* The data:
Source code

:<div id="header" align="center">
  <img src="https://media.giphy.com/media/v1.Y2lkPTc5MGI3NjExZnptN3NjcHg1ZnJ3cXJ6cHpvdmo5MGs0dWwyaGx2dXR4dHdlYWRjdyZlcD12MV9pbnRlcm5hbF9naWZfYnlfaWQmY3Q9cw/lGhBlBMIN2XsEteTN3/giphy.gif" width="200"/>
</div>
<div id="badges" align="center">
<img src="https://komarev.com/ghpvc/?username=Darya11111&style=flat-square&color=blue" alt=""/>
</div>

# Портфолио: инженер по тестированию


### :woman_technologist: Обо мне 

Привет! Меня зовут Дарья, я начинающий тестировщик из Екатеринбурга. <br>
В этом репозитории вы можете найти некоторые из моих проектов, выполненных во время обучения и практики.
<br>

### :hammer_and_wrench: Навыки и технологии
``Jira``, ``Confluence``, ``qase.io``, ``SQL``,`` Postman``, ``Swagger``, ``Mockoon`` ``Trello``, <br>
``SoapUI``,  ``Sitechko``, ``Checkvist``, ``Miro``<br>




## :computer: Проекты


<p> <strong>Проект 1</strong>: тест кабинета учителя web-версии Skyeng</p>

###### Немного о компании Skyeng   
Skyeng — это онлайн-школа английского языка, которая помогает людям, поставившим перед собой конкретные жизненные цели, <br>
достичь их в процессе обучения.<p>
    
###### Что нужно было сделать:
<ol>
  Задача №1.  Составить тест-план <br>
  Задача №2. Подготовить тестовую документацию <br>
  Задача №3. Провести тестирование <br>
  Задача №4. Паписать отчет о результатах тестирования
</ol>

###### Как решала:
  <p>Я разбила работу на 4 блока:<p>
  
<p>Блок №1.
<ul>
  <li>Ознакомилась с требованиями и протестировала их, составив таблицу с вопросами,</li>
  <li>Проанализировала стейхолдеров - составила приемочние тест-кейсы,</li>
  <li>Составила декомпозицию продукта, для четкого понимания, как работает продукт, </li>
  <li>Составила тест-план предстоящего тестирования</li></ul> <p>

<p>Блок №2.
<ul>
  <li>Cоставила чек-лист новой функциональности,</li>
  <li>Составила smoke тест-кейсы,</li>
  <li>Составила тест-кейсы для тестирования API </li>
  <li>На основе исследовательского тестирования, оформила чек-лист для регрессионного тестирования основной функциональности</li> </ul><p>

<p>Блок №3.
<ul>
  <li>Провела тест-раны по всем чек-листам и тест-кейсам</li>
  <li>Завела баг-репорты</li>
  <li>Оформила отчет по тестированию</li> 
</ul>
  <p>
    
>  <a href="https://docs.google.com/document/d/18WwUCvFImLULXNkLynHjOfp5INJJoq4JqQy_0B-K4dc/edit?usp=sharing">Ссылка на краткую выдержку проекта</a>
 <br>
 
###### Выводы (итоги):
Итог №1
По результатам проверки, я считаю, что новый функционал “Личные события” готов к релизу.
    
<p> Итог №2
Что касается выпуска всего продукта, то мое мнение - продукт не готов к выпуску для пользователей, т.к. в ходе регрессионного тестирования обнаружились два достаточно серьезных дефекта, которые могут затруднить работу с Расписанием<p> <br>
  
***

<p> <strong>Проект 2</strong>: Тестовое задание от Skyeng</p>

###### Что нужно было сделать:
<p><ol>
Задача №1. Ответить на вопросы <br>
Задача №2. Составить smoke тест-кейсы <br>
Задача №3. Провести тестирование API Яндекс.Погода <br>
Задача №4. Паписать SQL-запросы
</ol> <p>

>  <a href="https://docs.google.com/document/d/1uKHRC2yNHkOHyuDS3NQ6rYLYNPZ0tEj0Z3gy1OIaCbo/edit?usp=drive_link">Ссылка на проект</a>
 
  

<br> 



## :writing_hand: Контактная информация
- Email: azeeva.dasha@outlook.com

* Work task: When a line among the entries above contains "docs", copy it.

* Reply to the task:
>  <a href="https://docs.google.com/document/d/18WwUCvFImLULXNkLynHjOfp5INJJoq4JqQy_0B-K4dc/edit?usp=sharing">Ссылка на краткую выдержку проекта</a>
>  <a href="https://docs.google.com/document/d/1uKHRC2yNHkOHyuDS3NQ6rYLYNPZ0tEj0Z3gy1OIaCbo/edit?usp=drive_link">Ссылка на проект</a>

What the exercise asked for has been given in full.